En arrivant à Grand-Couronne, près de Rouen, par le boulevard industriel, on longe la raffinerie Petroplus, devenue une usine fantôme totalement désertée. Il y a encore les stockages rouillés, l’immense cheminée rouge et blanche qui symbolisait la boîte ainsi que les tuyauteries entremêlées en attente de destruction et de reconversion du site. Juste après, se trouve la papeterie UPM-Kymmene que tout le monde continue à appeler Chapelle Darblay, son nom historique.

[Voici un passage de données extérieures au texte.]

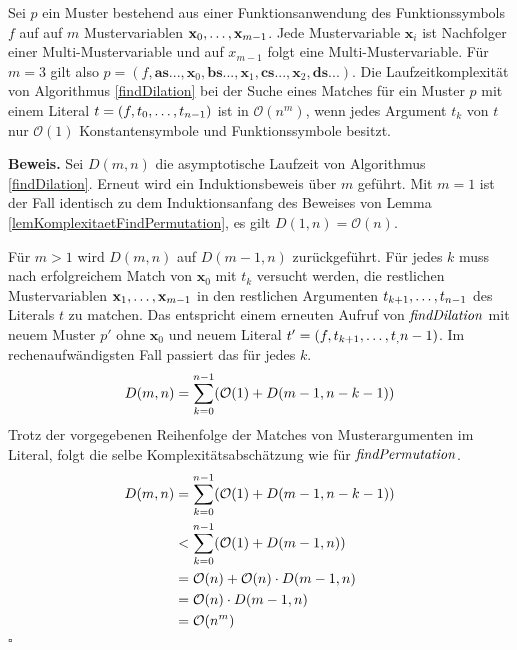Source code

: \begin{lemma}\label{lemKomplexitaetDilation}
Sei $p$ ein Muster bestehend aus einer Funktionsanwendung des Funktionssymbols $f$ auf auf $m$ Mustervariablen ${\mathbf x}_{0}, \dots, {\mathbf x}_{m-1}$. 
Jede Mustervariable $\mathbf x_i$ ist Nachfolger einer Multi-Mustervariable und auf $x_{m-1}$ folgt eine Multi-Mustervariable. Für $m = 3$ gilt also $p = (f, \mathbf{as...}, \mathbf x_0, \mathbf{bs...}, \mathbf x_1, \mathbf{cs...}, \mathbf x_2, \mathbf{ds...})$.
Die Laufzeitkomplexität von Algorithmus \ref{findDilation} bei der Suche eines Matches für ein Muster $p$  mit einem Literal $t = (f, {t}_{0}, \dots, {t}_{n-1})$ ist in $\mathcal O(n^m)$, wenn jedes Argument $t_k$ von $t$ nur $\mathcal O(1)$ Konstantensymbole und Funktionssymbole besitzt.
\end{lemma}

\textbf{Beweis.}
Sei $D(m, n)$ die asymptotische Laufzeit von Algorithmus \ref{findDilation}. Erneut wird ein Induktionsbeweis über $m$ geführt.
Mit $m = 1$ ist der Fall identisch zu dem Induktionsanfang des Beweises von Lemma \ref{lemKomplexitaetFindPermutation}, es gilt $D(1, n) = \mathcal O(n)$. 

Für $m > 1$ wird $D(m, n)$ auf $D(m-1, n)$ zurückgeführt. Für jedes $k$ muss nach erfolgreichem Match von $\mathbf x_0$ mit $t_k$ versucht werden, die restlichen Mustervariablen ${\mathbf x}_{1}, \dots, {\mathbf x}_{m-1}$ in den restlichen Argumenten ${t}_{k+1}, \dots, {t}_{n-1}$ des Literals $t$ zu matchen. Das entspricht einem erneuten Aufruf von $\mathit{findDilation}$ mit neuem Muster $p'$ ohne $\mathbf x_0$ und neuem Literal $t' = (f, {t}_{k+1}, \dots, {t}_{,} {n-1})$.
Im rechenaufwändigsten Fall passiert das für jedes $k$.
$$D(m, n) = \sum_{k = 0}^{n-1} \paren*{\mathcal O(1) + D(m-1, n - k - 1)}$$
Trotz der vorgegebenen Reihenfolge der Matches von Musterargumenten im Literal, folgt die selbe Komplexitätsabschätzung wie für $\mathit{findPermutation}$.
\begin{equation*}
	\begin{split} 
		D(m, n) 
		&= \sum_{k = 0}^{n-1} \paren*{\mathcal O(1) + D(m-1, n - k - 1)}\\ 
		&< \sum_{k = 0}^{n-1} \paren*{\mathcal O(1) + D(m-1, n)}\\
		&= \mathcal O(n) + \mathcal O(n) \cdot D(m-1, n)\\
		&= \mathcal O(n) \cdot D(m-1, n)\\
		&= \mathcal O(n^m)
	\end{split}
\end{equation*}
\hfill $\square$\\


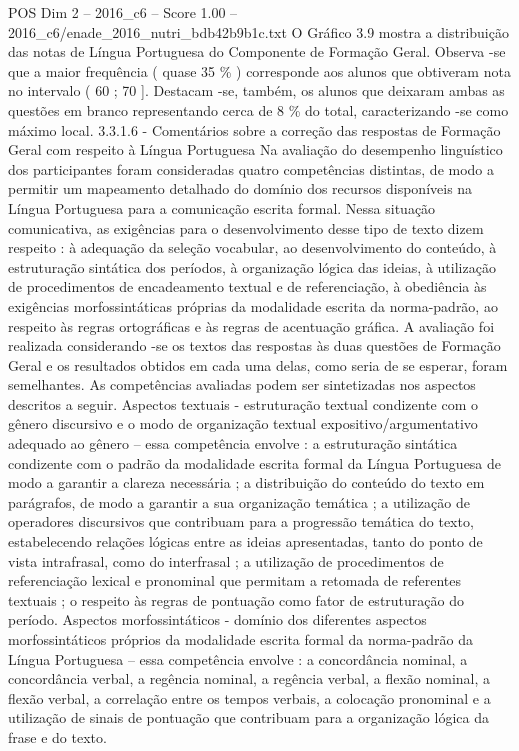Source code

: \begin{textsample}{POS Dim 2 – 2016\_c6 – Score 1.00 – 2016\_c6/enade\_2016\_nutri\_bdb42b9b1c.txt}
O Gráfico 3.9 mostra a distribuição das notas de Língua Portuguesa do Componente de Formação Geral.
Observa -se que a maior frequência ( quase 35 \% ) corresponde aos alunos que obtiveram nota no intervalo ( 60 ; 70 ].
Destacam -se, também, os alunos que deixaram ambas as questões em branco representando cerca de 8 \% do total, caracterizando -se como máximo local. 3.3.1.6 - Comentários sobre a correção das respostas de Formação Geral com respeito à Língua Portuguesa Na avaliação do desempenho linguístico dos participantes foram consideradas quatro competências distintas, de modo a permitir um mapeamento detalhado do domínio dos recursos disponíveis na Língua Portuguesa para a comunicação escrita formal.
Nessa situação comunicativa, as exigências para o desenvolvimento desse tipo de texto dizem respeito : à adequação da seleção vocabular, ao desenvolvimento do conteúdo, à estruturação sintática dos períodos, à organização lógica das ideias, à utilização de procedimentos de encadeamento textual e de referenciação, à obediência às exigências morfossintáticas próprias da modalidade escrita da norma-padrão, ao respeito às regras ortográficas e às regras de acentuação gráfica.
A avaliação foi realizada considerando -se os textos das respostas às duas questões de Formação Geral e os resultados obtidos em cada uma delas, como seria de se esperar, foram semelhantes.
As competências avaliadas podem ser sintetizadas nos aspectos descritos a seguir.
Aspectos textuais - estruturação textual condizente com o gênero discursivo e o modo de organização textual expositivo/argumentativo adequado ao gênero – essa competência envolve : a estruturação sintática condizente com o padrão da modalidade escrita formal da Língua Portuguesa de modo a garantir a clareza necessária ; a distribuição do conteúdo do texto em parágrafos, de modo a garantir a sua organização temática ; a utilização de operadores discursivos que contribuam para a progressão temática do texto, estabelecendo relações lógicas entre as ideias apresentadas, tanto do ponto de vista intrafrasal, como do interfrasal ; a utilização de procedimentos de referenciação lexical e pronominal que permitam a retomada de referentes textuais ; o respeito às regras de pontuação como fator de estruturação do período.
Aspectos morfossintáticos - domínio dos diferentes aspectos morfossintáticos próprios da modalidade escrita formal da norma-padrão da Língua Portuguesa – essa competência envolve : a concordância nominal, a concordância verbal, a regência nominal, a regência verbal, a flexão nominal, a flexão verbal, a correlação entre os tempos verbais, a colocação pronominal e a utilização de sinais de pontuação que contribuam para a organização lógica da frase e do texto.

\end{textsample}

Les salariés de cette usine ont appris en novembre dernier que leur patron finlandais et les actionnaires avaient décidé de dégraisser quatre usines européennes. Pour celle de Grand Couronne, il s’agit de 196 emplois supprimés (60% du personnel). L’annonce à peine connue, les salariés ont multiplié les actions, manifs, grèves, occupations de péages, etc. Les actions habituelles en riposte à de telles annonces. Galvanisés par la lutte des voisins raffineurs dont la plupart ont suivi le mouvement, les papetiers affirment vouloir faire plus et plus fort lors des AG.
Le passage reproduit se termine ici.